=== DATA PROVIDED ===

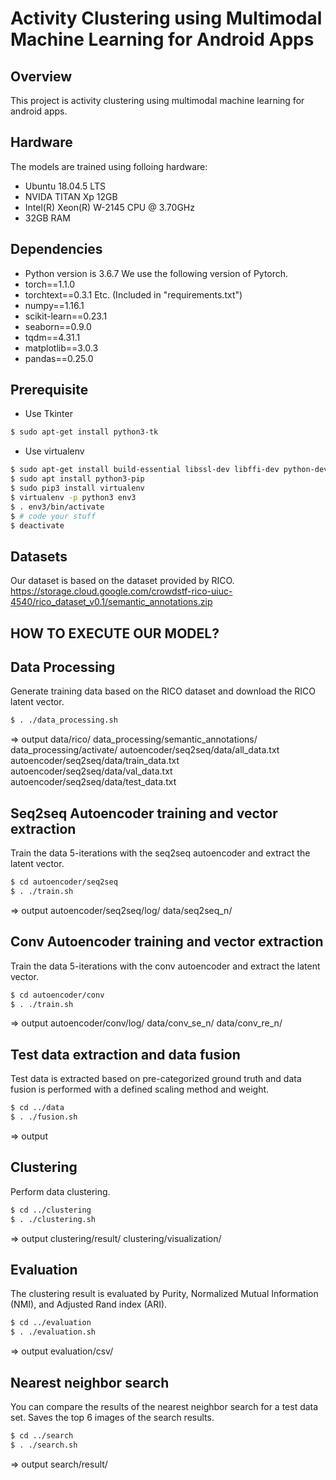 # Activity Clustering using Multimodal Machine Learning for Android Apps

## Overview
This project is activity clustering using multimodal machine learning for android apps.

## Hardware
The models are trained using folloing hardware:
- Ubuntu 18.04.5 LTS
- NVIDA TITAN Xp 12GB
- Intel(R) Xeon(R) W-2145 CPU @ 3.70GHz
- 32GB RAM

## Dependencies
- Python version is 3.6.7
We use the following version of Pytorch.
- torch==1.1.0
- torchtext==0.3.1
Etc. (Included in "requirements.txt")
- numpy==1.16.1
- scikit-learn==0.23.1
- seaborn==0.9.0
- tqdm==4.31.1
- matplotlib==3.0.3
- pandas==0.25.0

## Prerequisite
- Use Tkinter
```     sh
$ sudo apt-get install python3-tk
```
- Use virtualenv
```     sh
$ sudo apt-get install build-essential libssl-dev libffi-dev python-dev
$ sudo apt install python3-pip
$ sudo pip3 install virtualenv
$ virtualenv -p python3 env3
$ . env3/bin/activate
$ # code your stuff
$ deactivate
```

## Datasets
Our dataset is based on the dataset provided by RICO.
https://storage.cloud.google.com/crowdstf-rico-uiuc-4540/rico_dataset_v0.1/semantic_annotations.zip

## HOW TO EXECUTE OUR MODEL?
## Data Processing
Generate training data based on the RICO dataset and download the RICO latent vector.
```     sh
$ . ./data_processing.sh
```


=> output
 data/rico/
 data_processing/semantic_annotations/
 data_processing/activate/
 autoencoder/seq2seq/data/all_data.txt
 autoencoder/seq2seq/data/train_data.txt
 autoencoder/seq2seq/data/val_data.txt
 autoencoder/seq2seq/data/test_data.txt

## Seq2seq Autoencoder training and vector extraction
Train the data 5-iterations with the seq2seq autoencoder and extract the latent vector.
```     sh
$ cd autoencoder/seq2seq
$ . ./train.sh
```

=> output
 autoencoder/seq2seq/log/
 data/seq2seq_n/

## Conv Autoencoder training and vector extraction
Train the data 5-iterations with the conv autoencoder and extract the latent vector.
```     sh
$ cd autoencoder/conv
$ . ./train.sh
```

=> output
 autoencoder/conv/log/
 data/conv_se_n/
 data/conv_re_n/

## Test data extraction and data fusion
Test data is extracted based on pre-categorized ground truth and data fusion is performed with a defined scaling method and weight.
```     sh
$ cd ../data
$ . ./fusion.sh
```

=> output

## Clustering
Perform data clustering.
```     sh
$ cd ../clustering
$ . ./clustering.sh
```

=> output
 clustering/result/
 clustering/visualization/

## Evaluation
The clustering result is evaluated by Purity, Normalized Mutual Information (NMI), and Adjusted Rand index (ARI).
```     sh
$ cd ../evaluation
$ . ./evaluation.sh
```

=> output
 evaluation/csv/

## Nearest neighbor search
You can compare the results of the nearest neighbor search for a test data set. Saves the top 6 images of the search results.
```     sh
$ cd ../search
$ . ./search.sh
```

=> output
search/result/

===

[EXERCISE]
Would you please write out the entries in full, exactly as they read, but without pictures?

[OUTPUT OF THE EXERCISE]
 # Activity Clustering using Multimodal Machine Learning for Android Apps

## Overview
This project is activity clustering using multimodal machine learning for android apps.

## Hardware
The models are trained using folloing hardware:
- Ubuntu 18.04.5 LTS
- NVIDA TITAN Xp 12GB
- Intel(R) Xeon(R) W-2145 CPU @ 3.70GHz
- 32GB RAM

## Dependencies
- Python version is 3.6.7
We use the following version of Pytorch.
- torch==1.1.0
- torchtext==0.3.1
Etc. (Included in "requirements.txt")
- numpy==1.16.1
- scikit-learn==0.23.1
- seaborn==0.9.0
- tqdm==4.31.1
- matplotlib==3.0.3
- pandas==0.25.0

## Prerequisite
- Use Tkinter
```     sh
$ sudo apt-get install python3-tk
```
- Use virtualenv
```     sh
$ sudo apt-get install build-essential libssl-dev libffi-dev python-dev
$ sudo apt install python3-pip
$ sudo pip3 install virtualenv
$ virtualenv -p python3 env3
$ . env3/bin/activate
$ # code your stuff
$ deactivate
```

## Datasets
Our dataset is based on the dataset provided by RICO.
https://storage.cloud.google.com/crowdstf-rico-uiuc-4540/rico_dataset_v0.1/semantic_annotations.zip

## HOW TO EXECUTE OUR MODEL?
## Data Processing
Generate training data based on the RICO dataset and download the RICO latent vector.
```     sh
$ . ./data_processing.sh
```


=> output
 data/rico/
 data_processing/semantic_annotations/
 data_processing/activate/
 autoencoder/seq2seq/data/all_data.txt
 autoencoder/seq2seq/data/train_data.txt
 autoencoder/seq2seq/data/val_data.txt
 autoencoder/seq2seq/data/test_data.txt

## Seq2seq Autoencoder training and vector extraction
Train the data 5-iterations with the seq2seq autoencoder and extract the latent vector.
```     sh
$ cd autoencoder/seq2seq
$ . ./train.sh
```

=> output
 autoencoder/seq2seq/log/
 data/seq2seq_n/

## Conv Autoencoder training and vector extraction
Train the data 5-iterations with the conv autoencoder and extract the latent vector.
```     sh
$ cd autoencoder/conv
$ . ./train.sh
```

=> output
 autoencoder/conv/log/
 data/conv_se_n/
 data/conv_re_n/

## Test data extraction and data fusion
Test data is extracted based on pre-categorized ground truth and data fusion is performed with a defined scaling method and weight.
```     sh
$ cd ../data
$ . ./fusion.sh
```

=> output

## Clustering
Perform data clustering.
```     sh
$ cd ../clustering
$ . ./clustering.sh
```

=> output
 clustering/result/
 clustering/visualization/

## Evaluation
The clustering result is evaluated by Purity, Normalized Mutual Information (NMI), and Adjusted Rand index (ARI).
```     sh
$ cd ../evaluation
$ . ./evaluation.sh
```

=> output
 evaluation/csv/

## Nearest neighbor search
You can compare the results of the nearest neighbor search for a test data set. Saves the top 6 images of the search results.
```     sh
$ cd ../search
$ . ./search.sh
```

=> output
search/result/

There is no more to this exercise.